Episode Editing and the Gilded Age

The Gilded Age

I just finished watching episode four of The Gilded Age and the episode editing struck me with the force of a runaway locomotive. It’s a problem I’ve noted in previous reviews, but this week’s episode editing lacked any semblance of a deft touch.

Film editing is the process of turning a bunch of scenes into an episode. We tend to think of it more in a movie than a television show but there is no doubt a good editor can make a profound difference in the flow of a television show as well as feature length film.

It’s a difficult art to perform correctly and even describing why the episode editing failed so abysmally in the Gilded Age is not easy for me to illustrate.
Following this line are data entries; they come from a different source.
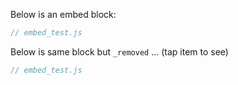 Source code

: Below is an embed block:
```js:embed_test.js
// embed_test.js
```
Below is same block but `_removed` ... (tap item to see)
```js:js_removed:embed_test.js
// embed_test.js
``` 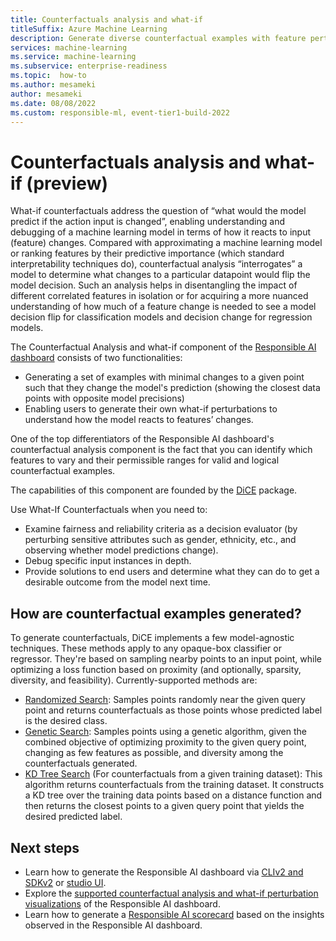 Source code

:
 ```yaml
---
title: Counterfactuals analysis and what-if
titleSuffix: Azure Machine Learning
description: Generate diverse counterfactual examples with feature perturbations to see minimal changes required to achieve desired prediction with the Responsible AI dashboard's integration of DiceML.
services: machine-learning
ms.service: machine-learning
ms.subservice: enterprise-readiness
ms.topic:  how-to
ms.author: mesameki
author: mesameki
ms.date: 08/08/2022
ms.custom: responsible-ml, event-tier1-build-2022
---
```


# Counterfactuals analysis and what-if (preview)

What-if counterfactuals address the question of “what would the model predict if the action input is changed”, enabling understanding and debugging of a machine learning model in terms of how it reacts to input (feature) changes. Compared with approximating a machine learning model or ranking features by their predictive importance (which standard interpretability techniques do), counterfactual analysis “interrogates” a model to determine what changes to a particular datapoint would flip the model decision. Such an analysis helps in disentangling the impact of different correlated features in isolation or for acquiring a more nuanced understanding of how much of a feature change is needed to see a model decision flip for classification models and decision change for regression models.

The Counterfactual Analysis and what-if component of the [Responsible AI dashboard](concept-responsible-ai-dashboard.md) consists of two functionalities:

- Generating a set of examples with minimal changes to a given point such that they change the model's prediction (showing the closest data points with opposite model precisions)
- Enabling users to generate their own what-if perturbations to understand how the model reacts to features’ changes.

One of the top differentiators of the Responsible AI dashboard's counterfactual analysis component is the fact that you can identify which features to vary and their permissible ranges for valid and logical counterfactual examples.



The capabilities of this component are founded by the [DiCE](https://github.com/interpretml/DiCE) package. 


Use What-If Counterfactuals when you need to:

- Examine fairness and reliability criteria as a decision evaluator (by perturbing sensitive attributes such as gender, ethnicity, etc., and observing whether model predictions change).
- Debug specific input instances in depth.
- Provide solutions to end users and determine what they can do to get a desirable outcome from the model next time.

## How are counterfactual examples generated?

To generate counterfactuals, DiCE implements a few model-agnostic techniques. These methods apply to any opaque-box classifier or regressor. They're based on sampling nearby points to an input point, while optimizing a loss function based on proximity (and optionally, sparsity, diversity, and feasibility). Currently-supported methods are:

- [Randomized Search](http://interpret.ml/DiCE/notebooks/DiCE_model_agnostic_CFs.html#1.-Independent-random-sampling-of-features): Samples points randomly near the given query point and returns counterfactuals as those points whose predicted label is the desired class.
- [Genetic Search](http://interpret.ml/DiCE/notebooks/DiCE_model_agnostic_CFs.html#2.-Genetic-Algorithm): Samples points using a genetic algorithm, given the combined objective of optimizing proximity to the given query point, changing as few features as possible, and diversity among the counterfactuals generated.
- [KD Tree Search](http://interpret.ml/DiCE/notebooks/DiCE_model_agnostic_CFs.html#3.-Querying-a-KD-Tree) (For counterfactuals from a given training dataset): This algorithm returns counterfactuals from the training dataset. It constructs a KD tree over the training data points based on a distance function and then returns the closest points to a given query point that yields the desired predicted label.

## Next steps

- Learn how to generate the Responsible AI dashboard via [CLIv2 and SDKv2](how-to-responsible-ai-dashboard-sdk-cli.md) or [studio UI](how-to-responsible-ai-dashboard-ui.md).
- Explore the [supported counterfactual analysis and what-if perturbation visualizations](https://docs.microsoft.com/en-us/azure/machine-learning/how-to-responsible-ai-dashboard#counterfactual-what-if) of the Responsible AI dashboard.
- Learn how to generate a [Responsible AI scorecard](how-to-responsible-ai-scorecard.md) based on the insights observed in the Responsible AI dashboard.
Nevertheless, I shall try.

From Jumbled Scenes to Episode

When we watch a television show we see it in sequence and we generally don’t give it much thought. There is someone who does think about it a great deal. The film editor is given a bunch of scenes and must stitch them together in a coherent story that at least attempts to follow the original script. It’s not an easy job.

Each episode is really just a series of scenes, many of them unrelated to one another. In a show with a large cast and many competing storylines, like The Gilded Age, this is even more difficult. The film editor is trying to piece together a strong narrative that emotionally captures the viewer. If she or he does it right, the audience becomes entranced, we watch the scenes flow by and forget they are separate entities. We see a smoothly moving river.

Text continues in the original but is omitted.